Objective: To examine the association between genes related to the lithium mechanism of action, as well as other positional and functional candidates, with bipolar I disorder.

Design: We examined a dense set of haplotype-tagging single-nucleotide polymorphisms using a gene-based test of association.

Participants: Three hundred seventy-nine parent-affected offspring trios.

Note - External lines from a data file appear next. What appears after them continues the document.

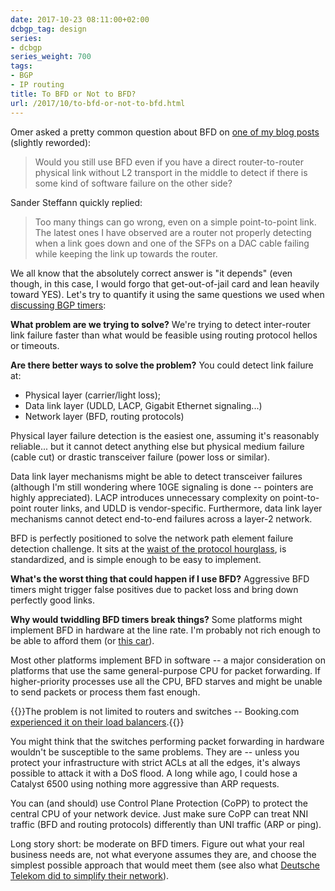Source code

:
 ```yaml
---
date: 2017-10-23 08:11:00+02:00
dcbgp_tag: design
series:
- dcbgp
series_weight: 700
tags:
- BGP
- IP routing
title: To BFD or Not to BFD?
url: /2017/10/to-bfd-or-not-to-bfd.html
---
```

Omer asked a pretty common question about BFD on [one of my blog posts](https://blog.ipspace.net/2017/10/routing-protocols-perfect-example-of.html) (slightly reworded):

> Would you still use BFD even if you have a direct router-to-router physical link without L2 transport in the middle to detect if there is some kind of software failure on the other side?

Sander Steffann quickly replied:
<!--more-->
> Too many things can go wrong, even on a simple point-to-point link. The latest ones I have observed are a router not properly detecting when a link goes down and one of the SFPs on a DAC cable failing while keeping the link up towards the router.

We all know that the absolutely correct answer is "it depends" (even though, in this case, I would forgo that get-out-of-jail card and lean heavily toward YES). Let's try to quantify it using the same questions we used when [discussing BGP timers](https://blog.ipspace.net/2017/09/improving-bgp-convergence-without.html):

**What problem are we trying to solve?** We're trying to detect inter-router link failure faster than what would be feasible using routing protocol hellos or timeouts.

**Are there better ways to solve the problem?** You could detect link failure at:

-   Physical layer (carrier/light loss);
-   Data link layer (UDLD, LACP, Gigabit Ethernet signaling...)
-   Network layer (BFD, routing protocols)

Physical layer failure detection is the easiest one, assuming it's reasonably reliable... but it cannot detect anything else but physical medium failure (cable cut) or drastic transceiver failure (power loss or similar).

Data link layer mechanisms might be able to detect transceiver failures (although I'm still wondering where 10GE signaling is done -- pointers are highly appreciated). LACP introduces unnecessary complexity on point-to-point router links, and UDLD is vendor-specific. Furthermore, data link layer mechanisms cannot detect end-to-end failures across a layer-2 network.

BFD is perfectly positioned to solve the network path element failure detection challenge. It sits at the [waist of the protocol hourglass](https://www.iab.org/wp-content/IAB-uploads/2010/11/hourglass-london-ietf.pdf), is standardized, and is simple enough to be easy to implement.

**What's the worst thing that could happen if I use BFD?** Aggressive BFD timers might trigger false positives due to packet loss and bring down perfectly good links.

**Why would twiddling BFD timers break things?** Some platforms might implement BFD in hardware at the line rate. I'm probably not rich enough to be able to afford them (or [this car](http://auto.ferrari.com/en_US/sports-cars-models/car-range/laferrari-aperta/)).

Most other platforms implement BFD in software -- a major consideration on platforms that use the same general-purpose CPU for packet forwarding. If higher-priority processes use all the CPU, BFD starves and might be unable to send packets or process them fast enough.

{{<note info>}}The problem is not limited to routers and switches -- Booking.com [experienced it on their load balancers](https://blog.booking.com/troubleshooting-a-journey-into-the-unknown.html).{{</note>}}

You might think that the switches performing packet forwarding in hardware wouldn't be susceptible to the same problems. They are -- unless you protect your infrastructure with strict ACLs at all the edges, it's always possible to attack it with a DoS flood. A long while ago, I could hose a Catalyst 6500 using nothing more aggressive than ARP requests.

You can (and should) use Control Plane Protection (CoPP) to protect the central CPU of your network device. Just make sure CoPP can treat NNI traffic (BFD and routing protocols) differently than UNI traffic (ARP or ping).

Long story short: be moderate on BFD timers. Figure out what your real business needs are, not what everyone assumes they are, and choose the simplest possible approach that would meet them (see also what [Deutsche Telekom did to simplify their network](https://blog.ipspace.net/2013/11/deutsche-telekom-terastream-designed.html)).
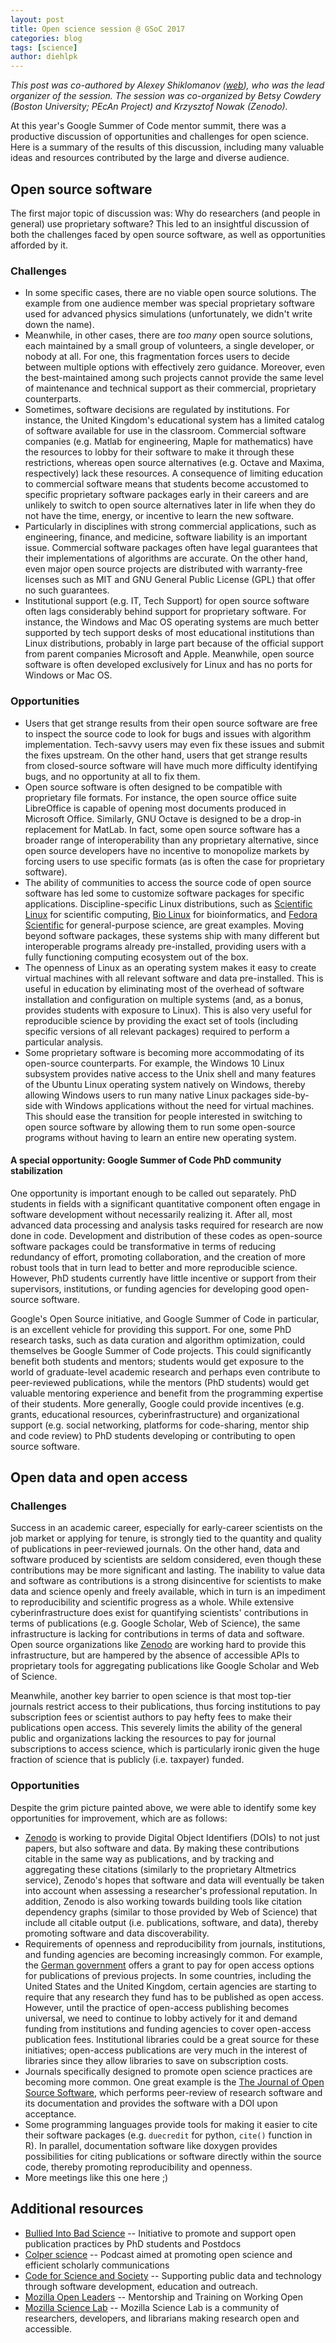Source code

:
 ```yaml
---
layout: post
title: Open science session @ GSoC 2017
categories: blog
tags: [science]
author: diehlpk
---
```


_This post was co-authored by Alexey Shiklomanov ([web](https://ashiklom.github.io)), who was the lead organizer of the session. The session was co-organized by Betsy Cowdery (Boston University; PEcAn Project) and Krzysztof Nowak (Zenodo)._

At this year's Google Summer of Code mentor summit, there was a productive discussion of opportunities and challenges for open science. Here is a summary of the results of this discussion, including many valuable ideas and resources contributed by the large and diverse audience.

## Open source software

The first major topic of discussion was: Why do researchers (and people in general) use proprietary software?
This led to an insightful discussion of both the challenges faced by open source software, as well as opportunities afforded by it.

### Challenges

* In some specific cases, there are no viable open source solutions. The example from one audience member was special proprietary software used for advanced physics simulations (unfortunately, we didn't write down the name).
* Meanwhile, in other cases, there are _too many_ open source solutions, each maintained by a small group of volunteers, a single developer, or nobody at all. For one, this fragmentation forces users to decide between multiple options with effectively zero guidance. Moreover, even the best-maintained among such projects cannot provide the same level of maintenance and technical support as their commercial, proprietary counterparts.
* Sometimes, software decisions are regulated by institutions. For instance, the United Kingdom's educational system has a limited catalog of software available for use in the classroom. Commercial software companies (e.g. Matlab for engineering, Maple for mathematics) have the resources to lobby for their software to make it through these restrictions, whereas open source alternatives (e.g. Octave and Maxima, respectively) lack these resources. A consequence of limiting education to commercial software means that students become accustomed to specific proprietary software packages early in their careers and are unlikely to switch to open source alternatives later in life when they do not have the time, energy, or incentive to learn the new software.
* Particularly in disciplines with strong commercial applications, such as engineering, finance, and medicine, software liability is an important issue. Commercial software packages often have legal guarantees that their implementations of algorithms are accurate. On the other hand, even major open source projects are distributed with warranty-free licenses such as MIT and GNU General Public License (GPL) that offer no such guarantees.
* Institutional support (e.g. IT, Tech Support) for open source software often lags considerably behind support for proprietary software. For instance, the Windows and Mac OS operating systems are much better supported by tech support desks of most educational institutions than Linux distributions, probably in large part because of the official support from parent companies Microsoft and Apple. Meanwhile, open source software is often developed exclusively for Linux and has no ports for Windows or Mac OS.

### Opportunities

* Users that get strange results from their open source software are free to inspect the source code to look for bugs and issues with algorithm implementation. Tech-savvy users may even fix these issues and submit the fixes upstream. On the other hand, users that get strange results from closed-source software will have much more difficulty identifying bugs, and no opportunity at all to fix them.
* Open source software is often designed to be compatible with proprietary file formats. For instance, the open source office suite LibreOffice is capable of opening most documents produced in Microsoft Office. Similarly, GNU Octave is designed to be a drop-in replacement for MatLab. In fact, some open source software has a broader range of interoperability than any proprietary alternative, since open source developers have no incentive to monopolize markets by forcing users to use specific formats (as is often the case for proprietary software).
* The ability of communities to access the source code of open source software has led some to customize software packages for specific applications. Discipline-specific Linux distributions, such as [Scientific Linux](https://www.scientificlinux.org/) for scientific computing, [Bio Linux](http://environmentalomics.org/bio-linux/) for bioinformatics, and [Fedora Scientific](https://fedoraproject.org/wiki/Scientific_Spin) for general-purpose science, are great examples. Moving beyond software packages, these systems ship with many different but interoperable programs already pre-installed, providing users with a fully functioning computing ecosystem out of the box.
* The openness of Linux as an operating system makes it easy to create virtual machines with all relevant software and data pre-installed. This is useful in education by eliminating most of the overhead of software installation and configuration on multiple systems (and, as a bonus, provides students with exposure to Linux). This is also very useful for reproducible science by providing the exact set of tools (including specific versions of all relevant packages) required to perform a particular analysis.
* Some proprietary software is becoming more accommodating of its open-source counterparts. For example, the Windows 10 Linux subsystem provides native access to the Unix shell and many features of the Ubuntu Linux operating system natively on Windows, thereby allowing Windows users to run many native Linux packages side-by-side with Windows applications without the need for virtual machines. This should ease the transition for people interested in switching to open source software by allowing them to run some open-source programs without having to learn an entire new operating system.

#### A special opportunity: Google Summer of Code PhD community stabilization

One opportunity is important enough to be called out separately. 
PhD students in fields with a significant quantitative component often engage in software development without necessarily realizing it.
After all, most advanced data processing and analysis tasks required for research are now done in code.
Development and distribution of these codes as open-source software packages could be transformative in terms of reducing redundancy of effort, promoting collaboration, and the creation of more robust tools that in turn lead to better and more reproducible science.
However, PhD students currently have little incentive or support from their supervisors, institutions, or funding agencies for developing good open-source software.

Google's Open Source initiative, and Google Summer of Code in particular, is an excellent vehicle for providing this support.
For one, some PhD research tasks, such as data curation and algorithm optimization, could themselves be Google Summer of Code projects. 
This could significantly benefit both students and mentors; students would get exposure to the world of graduate-level academic research and perhaps even contribute to peer-reviewed publications, while the mentors (PhD students) would get valuable mentoring experience and benefit from the programming expertise of their students.
More generally, Google could provide incentives (e.g. grants, educational resources, cyberinfrastructure) and organizational support (e.g. social networking, platforms for code-sharing, mentor ship and code review) to PhD students developing or contributing to open source software.

## Open data and open access

### Challenges

Success in an academic career, especially for early-career scientists on the job market or applying for tenure, is strongly tied to the quantity and quality of publications in peer-reviewed journals. On the other hand, data and software produced by scientists are seldom considered, even though these contributions may be more significant and lasting. The inability to value data and software as contributions is a strong disincentive for scientists to make data and science openly and freely available, which in turn is an impediment to reproducibility and scientific progress as a whole. While extensive cyberinfrastructure does exist for quantifying scientists' contributions in terms of publications (e.g. Google Scholar, Web of Science), the same infrastructure is lacking for contributions in terms of data and software. Open source organizations like [Zenodo](https://zenodo.org/) are working hard to provide this infrastructure, but are hampered by the absence of accessible APIs to proprietary tools for aggregating publications like Google Scholar and Web of Science.

Meanwhile, another key barrier to open science is that most top-tier journals restrict access to their publications, thus forcing institutions to pay subscription fees or scientist authors to pay hefty fees to make their publications open access. This severely limits the ability of the general public and organizations lacking the resources to pay for journal subscriptions to access science, which is particularly ironic given the huge fraction of science that is publicly (i.e. taxpayer) funded.

### Opportunities

Despite the grim picture painted above, we were able to identify some key opportunities for improvement, which are as follows:

* [Zenodo](https://zenodo.org) is working to provide Digital Object Identifiers (DOIs) to not just papers, but also software and data. By making these contributions citable in the same way as publications, and by tracking and aggregating these citations (similarly to the proprietary Altmetrics service), Zenodo's hopes that software and data will eventually be taken into account when assessing a researcher's professional reputation. In addition, Zenodo is also working towards building tools like citation dependency graphs (similar to those provided by Web of Science) that include all citable output (i.e. publications, software, and data), thereby promoting software and data discoverability.
* Requirements of openness and reproducibility from journals, institutions, and funding agencies are becoming increasingly common. For example, the [German government](https://www.bmbf.de/de/hilfe-bei-kosten-fuer-open-access-4722.html?pk_campaign=RSS&pk_kwd=Pressemeldung) offers a grant to pay for open access options for publications of previous projects. In some countries, including the United States and the United Kingdom, certain agencies are starting to require that any research they fund has to be published as open access. However, until the practice of open-access publishing becomes universal, we need to continue to lobby actively for it and demand funding from institutions and funding agencies to cover open-access publication fees. Institutional libraries could be a great source for these initiatives; open-access publications are very much in the interest of libraries since they allow libraries to save on subscription costs.
* Journals specifically designed to promote open science practices are becoming more common. One great example is the [The Journal of Open Source Software](http://joss.theoj.org/), which performs peer-review of research software and its documentation and provides the software with a DOI upon acceptance.
* Some programming languages provide tools for making it easier to cite their software packages (e.g. `duecredit` for python, `cite()` function in R). In parallel, documentation software like doxygen provides possibilities for citing publications or software directly within the source code, thereby promoting reproducibility and openness.
* More meetings like this one here ;)

## Additional resources

* [Bullied Into Bad Science](http://bulliedintobadscience.org/) -- Initiative to promote and support open publication practices by PhD students and Postdocs
* [Colper science](https://colperscience.com/) -- Podcast aimed at promoting open science and efficient scholarly communications
* [Code for Science and Society](https://codeforscience.org/) -- Supporting public data and technology through software development, education and outreach. 
* [Mozilla Open Leaders](https://mozilla.github.io/leadership-training/) -- Mentorship and Training on Working Open
* [Mozilla Science Lab](https://science.mozilla.org/) -- Mozilla Science Lab is a community of researchers, developers, and librarians making research open and accessible.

Results: No genes specifically chosen to probe the action of lithium were associated with bipolar disorder. However, gene-based analysis of sialyltransferase 4A (SIAT4A), tachykinin receptor 1 (TACR1), and gamma-aminobutyric acid(A) beta2 receptor subunit (GABRB2) yielded evidence of association (empirical P value, <.005). Among 3 genes associated with schizophrenia or bipolar disorder in multiple previous studies, including dysbindin (DTNBP1), neuregulin (NRG1), and disrupted-in-schizophrenia 1 (DISC1), only DISC1 showed evidence of association in this cohort. In a secondary analysis of these 6 genes among parent-proband trios with a history of psychosis, evidence of the association with SIAT4A was strengthened.

Conclusions: These results suggest novel candidates and 1 gene (DISC1) previously associated with schizophrenia that merit further study in bipolar disorder. However, polymorphisms in major lithium-signaling genes do not appear to contribute substantially to bipolar liability.